Troisième volet de la « Trilogie du Caucase »
entamée avec l’excellent « Caucase Circus » (qui vient de sortir en
Babel), « La gloire n’est plus de ce temps » de Julia Latynina - journaliste
politique très critique envers le régime russe actuel - est encore plus sombre
que les deux précédents opus, mais non exempt d’humour : ça canarde sec, dans
cette palpitante tragédie contemporaine mêlant religion, amour, pouvoir et
corruption.
Zaour, le président d’une petite république du Caucase,
se fait dégommer pour avoir voulu faire entrer sa région dans l’ère moderne
autrement que par la loi du flingue, en l’occurrence par la construction d’une
plateforme gazière. Montagnard austère entré dans la religion de la gâchette,
son frère va débusquer les suspects dans les moindres fourrés, aidé par le
Russe Kirill, consultant technique « mais pas que », dont les
principes passent fissa à la moulinette sanglante.
LIRE « La
gloire n’est plus de ce temps », Julia Latynina, éd. Actes sud, 543 p., 23,80
€.
Impossible
de résumer la vie de Nombeko, fillette d’un ghetto sud-africain chargée de
vider les latrines publiques, devenue adulte encombrée d’une bombe atomique en
Suède, tant les rebondissements foisonnent dans le nouveau roman de Jonas Jonasson.

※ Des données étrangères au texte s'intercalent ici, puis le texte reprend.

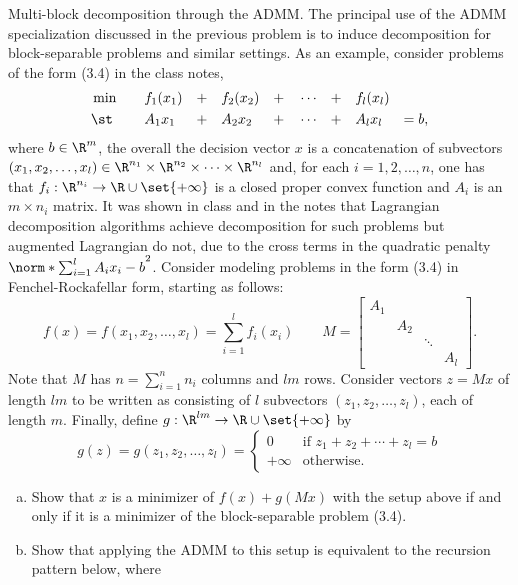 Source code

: \documentclass{article}
\theoremstyle{plain}
\theoremstyle{definition}
\theoremstyle{remark}
\begin{document}
\begin{problem}
    {Multi-block decomposition through the ADMM.}
    The principal use of the ADMM specialization discussed in the previous problem is to induce decomposition for block-separable problems and similar settings. As an example, consider problems of the form (3.4) in the class notes,
    \begin{alignat*}{9}
        &\min \quad&& f_1(x_1)&&+&&f_2(x_2)&&+&&\cdots&&+&&f_l(x_l)& \\
        &\st  && A_1x_1&&+&&A_2x_2&&+&&\cdots&&+&&A_lx_l&=b,
    \end{alignat*}
    where $b\in\R^m$, the overall the decision vector $x$ is a concatenation of subvectors $(x_1,x_2,\ldots,x_l) \in \R^{n_1} \times \R^{n_2} \times \cdots \times \R^{n_l}$ and, for each $i=1,2,\ldots,n$, one has that $f_i:\R^{n_i}\rightarrow\R\cup\set{+\infty}$ is a closed proper convex function and $A_i$ is an $m\times n_i$ matrix. It was shown in class and in the notes that Lagrangian decomposition algorithms achieve decomposition for such problems but augmented Lagrangian do not, due to the cross terms in the quadratic penalty $\norm*{\sum_{i=1}^lA_ix_i-b}^2$. Consider modeling problems in the form (3.4) in Fenchel-Rockafellar form, starting as follows:
    \[f(x)=f(x_1,x_2,\ldots,x_l)=\sum_{i=1}^lf_i(x_i)\qquad M=\begin{bmatrix}
        A_1 &&& \\
        & A_2 && \\
        && \ddots & \\
        &&& A_l
    \end{bmatrix}.\]
    Note that $M$ has $n=\sum_{i=1}^{n} n_i$ columns and $lm$ rows. Consider vectors $z=Mx$ of length $lm$ to be written as consisting of $l$ subvectors $(z_1, z_2, \ldots, z_l)$, each of length $m$. Finally, define $g:\R^{lm}\rightarrow\R\cup\set{+\infty}$ by
    \[g(z)=g(z_1,z_2,\ldots,z_l)=\begin{cases}
        0 & \text{if } z_1+z_2+\cdots+z_l=b \\
        +\infty & \text{otherwise}.
    \end{cases}\]
    \begin{enumerate}[(a)]
        \item Show that $x$ is a minimizer of $f(x)+g(Mx)$ with the setup above if and only if it is a minimizer of the block-separable problem (3.4).
        \item Show that applying the ADMM to this setup is equivalent to the recursion pattern below, where

\end{enumerate}
\end{problem}
\end{document}
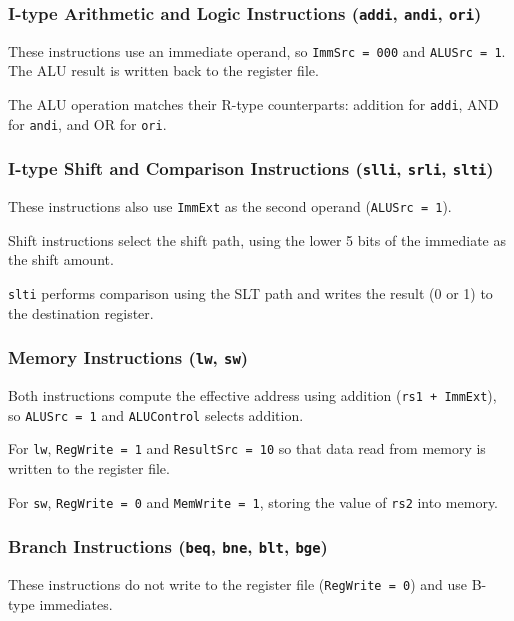 \documentclass[acmsmall]{acmart}
\begin{document}
\subsubsection{I-type Arithmetic and Logic Instructions (\texttt{addi}, \texttt{andi}, \texttt{ori})}

These instructions use an immediate operand, so \texttt{ImmSrc = 000} and \texttt{ALUSrc = 1}. The ALU result is written back to the register file.

The ALU operation matches their R-type counterparts: addition for \texttt{addi}, AND for \texttt{andi}, and OR for \texttt{ori}.

\subsubsection{I-type Shift and Comparison Instructions (\texttt{slli}, \texttt{srli}, \texttt{slti})}

These instructions also use \texttt{ImmExt} as the second operand (\texttt{ALUSrc = 1}).

Shift instructions select the shift path, using the lower 5 bits of the immediate as the shift amount.  

\texttt{slti} performs comparison using the SLT path and writes the result (0 or 1) to the destination register.

\subsubsection{Memory Instructions (\texttt{lw}, \texttt{sw})}

Both instructions compute the effective address using addition (\texttt{rs1 + ImmExt}), so \texttt{ALUSrc = 1} and \texttt{ALUControl} selects addition.

For \texttt{lw}, \texttt{RegWrite = 1} and \texttt{ResultSrc = 10} so that data read from memory is written to the register file.  

For \texttt{sw}, \texttt{RegWrite = 0} and \texttt{MemWrite = 1}, storing the value of \texttt{rs2} into memory.

\subsubsection{Branch Instructions (\texttt{beq}, \texttt{bne}, \texttt{blt}, \texttt{bge})}

These instructions do not write to the register file (\texttt{RegWrite = 0}) and use B-type immediates.
\end{document}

Enfermée au service d’un ingénieur ignare auquel elle demande une nouvelle
brosse à récurer en échange de la réponse à une équation nucléaire, l’analphabète
Nombeko est parfaite de sang-froid parmi ses compagnons déjantés qui vont la
propulser dans les sphères de la diplomatie internationale : des frères
jumeaux au prénom identique, une anarchiste colérique, le président chinois Hu
Jintiao, le roi de Suède et son premier ministre, un potier parano…
Ceci
est un conte de fées à l’usage des moyennes (et grandes) personnes, qui aurait
sans doute plu au Vernon Sullivan/Boris Vian de « Elles se rendent pas
compte », et on s’en délecte comme tel.
LIRE « L’analphabète
qui savait compter », Jonas Jonasson, éd. Presses de la cité, 476 p., 22 €.